Recently, a much-maligned TikTok user got everyone’s panties in a wad by asserting that the phenomenon of blue balls was just a myth perpetuated by horny dudes trying to get laid. In case you’re not in possession of a set of testicles, the term “blue balls” is used to describe the painful sensation in the testicles of a male who is sexually aroused but unable to experience the sexual release that comes with ejaculation. And yes, blue balls are very real.
The medical term for blue balls is epididymal hypertension (EH). When men become sexually aroused, blood flow to the penis and testicles increases. This is what facilitates an erection and it also causes an increase in the size of the testicles as well. If the aroused man doesn’t have an orgasm, the penis and testicles stay in the engorged state and the increased pressure can cause discomfort. The unpleasant feeling is generally described as an achy or throbbing pain.
Anyone with testicles can experience EH, but it’s more common in younger men. However, not everyone equipped with male plumbing will experience EH and even those without a penis and testicles can experience this type of discomfort. That’s right, when women become aroused, blood rushes to their sex organs, too, causing a similar sensation called “blue vulva” or pelvic vasocongestion. Similar to blue balls, blue vulva can cause feelings of achiness or heaviness in the clitoris and vulva.
Most people would prefer to alleviate epididymal hypertension with an orgasm, but sometimes that’s just not possible. Don’t worry. You will not die from blue balls. In fact, if you’re not able to ejaculate, you will experience no damage or long-term side effects whatsoever. EH will generally resolve itself. The caveat to this is if you routinely practice what’s called “edging,” which is an intentional withholding of orgasm to make an eventual orgasm more intense. Constant edging can make the instance of blue balls worse and lead to prostatitis.
The best way to take care of blue balls is to ejaculate. It’s actually good for your prostate to release these juices on a regular basis. In fact, I recommend that men get in 2 to 3 orgasms per week to avoid blue balls and to keep the prostate healthy. This does NOT mean that you should pressure or guilt-trip your partner into helping you finish. You’re a big boy and you’re perfectly able to take care of that yourself. No one should feel obligated or be forced to engage in any sexual act, ever. Period.
If you’re experiencing EH and ejaculating is not helping, then try taking an over-the-counter medication like Advil or Motrin. Usually, the pain and sensitivity will subside in 3 to 5 days with regular masturbation and anti-inflammatory drugs. However, if the pain worsens, you feel a lump or you’re consistently having pain with erections or orgasms, then you should see a doctor, stat.
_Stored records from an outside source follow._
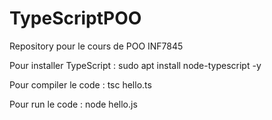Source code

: # TypeScriptPOO
Repository pour le cours de POO INF7845


Pour installer TypeScript : sudo apt install node-typescript -y

Pour compiler le code : tsc hello.ts

Pour run le code : node hello.js
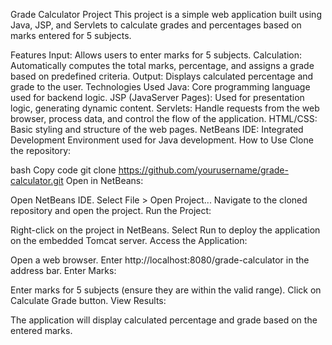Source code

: Grade Calculator Project
This project is a simple web application built using Java, JSP, and Servlets to calculate grades and percentages based on marks entered for 5 subjects.

Features
Input: Allows users to enter marks for 5 subjects.
Calculation: Automatically computes the total marks, percentage, and assigns a grade based on predefined criteria.
Output: Displays calculated percentage and grade to the user.
Technologies Used
Java: Core programming language used for backend logic.
JSP (JavaServer Pages): Used for presentation logic, generating dynamic content.
Servlets: Handle requests from the web browser, process data, and control the flow of the application.
HTML/CSS: Basic styling and structure of the web pages.
NetBeans IDE: Integrated Development Environment used for Java development.
How to Use
Clone the repository:

bash
Copy code
git clone https://github.com/yourusername/grade-calculator.git
Open in NetBeans:

Open NetBeans IDE.
Select File > Open Project...
Navigate to the cloned repository and open the project.
Run the Project:

Right-click on the project in NetBeans.
Select Run to deploy the application on the embedded Tomcat server.
Access the Application:

Open a web browser.
Enter http://localhost:8080/grade-calculator in the address bar.
Enter Marks:

Enter marks for 5 subjects (ensure they are within the valid range).
Click on Calculate Grade button.
View Results:

The application will display calculated percentage and grade based on the entered marks.
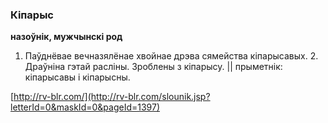 ### Кіпарыс
**назоўнік, мужчынскі род**

1. Паўднёвае вечназялёнае хвойнае дрэва сямейства кіпарысавых. 2. Драўніна гэтай расліны. Зроблены з кіпарысу. || прыметнік: кіпарысавы і кіпарысны.

<a rel="author">[http://rv-blr.com/](http://rv-blr.com/slounik.jsp?letterId=0&maskId=0&pageId=1397)</a>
A urologist like myself can do a thorough examination to make sure that there’s nothing more serious at play.
A doctor’s visit is also in order if you have pain, heaviness, sensitivity and discomfort in the testicles when you’re not aroused. This could be a sign of other problems like epididymitis, orchitis, prostatitis or kidney stones. Also, even though EH is called “blue” balls, your testicles don’t actually turn blue. If you do notice that your testicles are turning blue or purple, it could be a sign of testicular torsion, a condition where the testicles are rapidly twisted causing pain, swelling and discoloration. This is an emergency situation that merits a quick trip to the ER.
The guy on TikTok who set the world of male/female relations on fire with his assumption that blue balls were just a made-up excuse that men use to get laid is wrong. EH is a very real condition. Do men use it to guilt their partners into getting them across the finish line? Yes. Should they? Absolutely not. Taking care of your sexual health is your job, not your partner’s. If you need to take a minute alone to alleviate a case of blue balls, do it. As you disappear into the bathroom, you can tell your partner it’s doctor’s orders.